Bir yana bakıp 'paralel devlet' diğer yana bakıp 'yolsuzluk' görüp, tek tek bu sorunları çözmek üzerinden hareket edildiğinde gerçekçi olunmamaktadır. Bu yaklaşımlarının gerçekleşme olasılıkları yoktur. AKP iktidarının sonuna gelinmiştir.
Ancak, bu gerici-liberal cendere altında yaşamaya mı devam edeceğiz, yeni bir cumhuriyetin yolunu açmak için mücadele mi edeceğiz sorusuna yanıt verilmelidir. Bu nedenle de, bugün alınan tutumlar önemlidir ve yarının ipuçlarını vermektedir. Bu gerici ve işbirlikçi Cumhuriyet'in kurum ve kuralları ile yol alınmaya razı olunacaksa ve onlar sorgulanmayacak ise, bu ülkenin adalete olan ihtiyacı sona ermeyecektir.
Tüm bu söylenenler, dile getirilen taleplerin önemsiz olduğu anlamına gelmemektedir. Aksine oldukça önemli, hatta yetersizdir. Mutlaka ekler yapılmalı, tüm taleplerin bir bütün içerisinde hayata geçmesi için mücadele edilmelidir.
Örneğin bu süreçte görülen tüm politik yargılamaların geçersiz sayılmasını sağlayacak bir çalışma yürütülürken, halka karşı işlenen suçların ve yolsuzlukların sorumlularının hesap vermesi de takip edilmeli; kapatılan ve başlatılmaya dahi gerek görülmeyen soruşturmaların tekrar açılması sağlanmalıdır. Haziran direnişinde hayatını kaybeden gençlerimizin katilleri ve onların koruyucuları hesap verene kadar peşleri bırakılmamalıdır. Haziran direnişi ile bu topraklarda hiç olmadığı kadar meşruiyet kazanan halkın direnme hakkına yönelik siyasi iktidarın baskısını püskürtecek çalışmalar yapılmalı, bu hakkı kullanan yurttaşların yargılanmalarının önüne geçilmelidir.
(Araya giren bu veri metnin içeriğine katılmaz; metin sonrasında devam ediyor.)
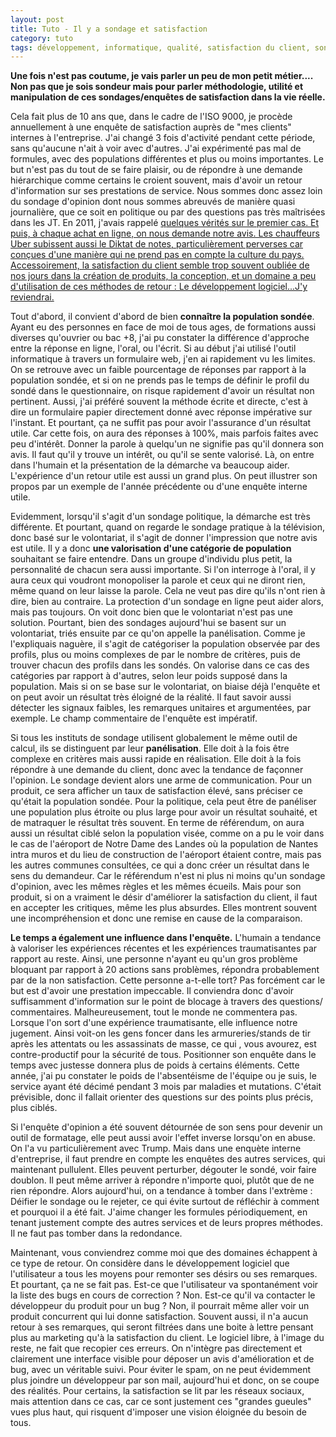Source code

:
 ```yaml
---
layout: post
title: Tuto - Il y a sondage et satisfaction
category: tuto
tags: développement, informatique, qualité, satisfaction du client, sondage, tutoriel, Tutoriels
---
```

**Une fois n'est pas coutume, je vais parler un peu de mon petit métier.... Non pas que je sois sondeur mais pour parler méthodologie, utilité et manipulation de ces sondages/enquêtes de satisfaction dans la vie réelle.**

Cela fait plus de 10 ans que, dans le cadre de l'ISO 9000, je procède annuellement à une enquête de satisfaction auprès de "mes clients" internes à l'entreprise. J'ai changé 3 fois d'activité pendant cette période, sans qu'aucune n'ait à voir avec d'autres. J'ai expérimenté pas mal de formules, avec des populations différentes et plus ou moins importantes. Le but n'est pas du tout de se faire plaisir, ou de répondre à une demande hiérarchique comme certains le croient souvent, mais d'avoir un retour d'information sur ses prestations de service. Nous sommes donc assez loin du sondage d'opinion dont nous sommes abreuvés de manière quasi journalière, que ce soit en politique ou par des questions pas très maîtrisées dans les JT. En 2011, j'avais rappelé <span style="text-decoration:underline;">quelques vérités sur le premier cas. Et puis, à chaque achat en ligne, on nous demande notre avis. Les chauffeurs Uber subissent aussi le Diktat de notes, particulièrement perverses car conçues d'une manière qui ne prend pas en compte la culture du pays. Accessoirement, la satisfaction du client semble trop souvent oubliée de nos jours dans la création de produits, la conception, et un domaine a peu d'utilisation de ces méthodes de retour : Le développement logiciel...J'y reviendrai.

Tout d'abord, il convient d'abord de bien **connaître la population sondée**. Ayant eu des personnes en face de moi de tous ages, de formations aussi diverses qu'ouvrier ou bac +8, j'ai pu constater la différence d'approche entre la réponse en ligne, l'oral, ou l'écrit. Si au début j'ai utilisé l'outil informatique à travers un formulaire web, j'en ai rapidement vu les limites. On se retrouve avec un faible pourcentage de réponses par rapport à la population sondée, et si on ne prends pas le temps de définir le profil du sondé dans le questionnaire, on risque rapidement d'avoir un résultat non pertinent. Aussi, j'ai préféré souvent la méthode écrite et directe, c'est à dire un formulaire papier directement donné avec réponse impérative sur l'instant. Et pourtant, ça ne suffit pas pour avoir l'assurance d'un résultat utile. Car cette fois, on aura des réponses à 100%, mais parfois faites avec peu d'intérêt. Donner la parole à quelqu'un ne signifie pas qu'il donnera son avis. Il faut qu'il y trouve un intérêt, ou qu'il se sente valorisé. Là, on entre dans l'humain et la présentation de la démarche va beaucoup aider. L'expérience d'un retour utile est aussi un grand plus. On peut illustrer son propos par un exemple de l'année précédente ou d'une enquête interne utile.

Evidemment, lorsqu'il s'agit d'un sondage politique, la démarche est très différente. Et pourtant, quand on regarde le sondage pratique à la télévision, donc basé sur le volontariat, il s'agit de donner l'impression que notre avis est utile. Il y a donc **une valorisation d'une catégorie de population** souhaitant se faire entendre. Dans un groupe d'individu plus petit, la personnalité de chacun sera aussi importante. Si l'on interroge à l'oral, il y aura ceux qui voudront monopoliser la parole et ceux qui ne diront rien, même quand on leur laisse la parole. Cela ne veut pas dire qu'ils n'ont rien à dire, bien au contraire. La protection d'un sondage en ligne peut aider alors, mais pas toujours. On voit donc bien que le volontariat n'est pas une solution. Pourtant, bien des sondages aujourd'hui se basent sur un volontariat, triés ensuite par ce qu'on appelle la panélisation. Comme je l'expliquais naguère, il s'agit de catégoriser la population observée par des profils, plus ou moins complexes de par le nombre de critères, puis de trouver chacun des profils dans les sondés. On valorise dans ce cas des catégories par rapport à d'autres, selon leur poids supposé dans la population. Mais si on se base sur le volontariat, on biaise déjà l'enquête et on peut avoir un résultat très éloigné de la réalité. Il faut savoir aussi détecter les signaux faibles, les remarques unitaires et argumentées, par exemple. Le champ commentaire de l'enquête est impératif.

Si tous les instituts de sondage utilisent globalement le même outil de calcul, ils se distinguent par leur **panélisation**. Elle doit à la fois être complexe en critères mais aussi rapide en réalisation. Elle doit à la fois répondre à une demande du client, donc avec la tendance de façonner l'opinion. Le sondage devient alors une arme de communication. Pour un produit, ce sera afficher un taux de satisfaction élevé, sans préciser ce qu'était la population sondée. Pour la politique, cela peut être de panéliser une population plus étroite ou plus large pour avoir un résultat souhaité, et de matraquer le résultat très souvent. En terme de référendum, on aura aussi un résultat ciblé selon la population visée, comme on a pu le voir dans le cas de l'aéroport de Notre Dame des Landes où la population de Nantes intra muros et du lieu de construction de l'aéroport étaient contre, mais pas les autres communes consultées, ce qui a donc créer un résultat dans le sens du demandeur. Car le référendum n'est ni plus ni moins qu'un sondage d'opinion, avec les mêmes règles et les mêmes écueils. Mais pour son produit, si on a vraiment le désir d'améliorer la satisfaction du client, il faut en accepter les critiques, même les plus absurdes. Elles montrent souvent une incompréhension et donc une remise en cause de la comparaison.

**Le temps a également une influence dans l'enquête.** L'humain a tendance à valoriser les expériences récentes et les expériences traumatisantes par rapport au reste. Ainsi, une personne n'ayant eu qu'un gros problème bloquant par rapport à 20 actions sans problèmes, répondra probablement par de la non satisfaction. Cette personne a-t-elle tort? Pas forcément car le but est d'avoir une prestation impeccable. Il conviendra donc d'avoir suffisamment d'information sur le point de blocage à travers des questions/ commentaires. Malheureusement, tout le monde ne commentera pas. Lorsque l'on sort d'une expérience traumatisante, elle influence notre jugement. Ainsi voit-on les gens foncer dans les armureries/stands de tir après les attentats ou les assassinats de masse, ce qui , vous avourez, est contre-productif pour la sécurité de tous. Positionner son enquête dans le temps avec justesse donnera plus de poids à certains éléments. Cette année, j'ai pu constater le poids de l'absentéisme de l'équipe ou je suis, le service ayant été décimé pendant 3 mois par maladies et mutations. C'était prévisible, donc il fallait orienter des questions sur des points plus précis, plus ciblés.

Si l'enquête d'opinion a été souvent détournée de son sens pour devenir un outil de formatage, elle peut aussi avoir l'effet inverse lorsqu'on en abuse. On l'a vu particulièrement avec Trump. Mais dans une enquète interne d'entreprise, il faut prendre en compte les enquêtes des autres services, qui maintenant pullulent. Elles peuvent perturber, dégouter le sondé, voir faire doublon. Il peut même arriver à répondre n'importe quoi, plutôt que de ne rien répondre. Alors aujourd'hui, on a tendance à tomber dans l'extrème : Déifier le sondage ou le rejeter, ce qui évite surtout de réfléchir à comment et pourquoi il a été fait. J'aime changer les formules périodiquement, en tenant justement compte des autres services et de leurs propres méthodes. Il ne faut pas tomber dans la redondance.

Maintenant, vous conviendrez comme moi que des domaines échappent à ce type de retour. On considère dans le développement logiciel que l'utilisateur a tous les moyens pour remonter ses désirs ou ses remarques. Et pourtant, ça ne se fait pas. Est-ce que l'utilisateur va spontanément voir la liste des bugs en cours de correction ? Non. Est-ce qu'il va contacter le développeur du produit pour un bug ? Non, il pourrait même aller voir un produit concurrent qui lui donne satisfaction. Souvent aussi, il n'a aucun retour à ses remarques, qui seront filtrées dans une boite à lettre pensant plus au marketing qu'à la satisfaction du client. Le logiciel libre, à l'image du reste, ne fait que recopier ces erreurs. On n'intègre pas directement et clairement une interface visible pour déposer un avis d'amélioration et de bug, avec un véritable suivi. Pour éviter le spam, on ne peut évidemment plus joindre un développeur par son mail, aujourd'hui et donc, on se coupe des réalités. Pour certains, la satisfaction se lit par les réseaux sociaux, mais attention dans ce cas, car ce sont justement ces "grandes gueules" vues plus haut, qui risquent d'imposer une vision éloignée du besoin de tous.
Olağanüstü mahkemelerin dağıtılması, Terörle Mücadele Kanunu’nun ve diğer tüm baskıcı yasaların çöpe atılması, gizli tanıklık ve benzeri düzenlemelerin kaldırılması sağlanmalıdır. 2010 referandumundan sonra 'hukuksuz' olarak oluşturulduklarına dair verilerin ortaya saçıldığı HSYK, Anayasa Mahkemesi ve diğer Yüksek Yargı Organları yeniden yapılandırılmalıdır. Kopya çekildiği sabit olduğu halde mesleğe alımın yapıldığı hakim ve savcı sınavı geçersiz sayılmalıdır.
Tekrar olacak, sorun taleplerde değil yerleştirildikleri bağlamdadır. Yargıya dair çözüm önerilerimizin de 'yeni bir ülke/yeni bir cumhuriyet' tahayyüllerimizle buluşması gerekmektedir. Zaten bu nedenle 'hukuki' çözümler yetmemektedir.
Artık, hukukçuların 'hukuk dışına' çıkması gerekmektedir.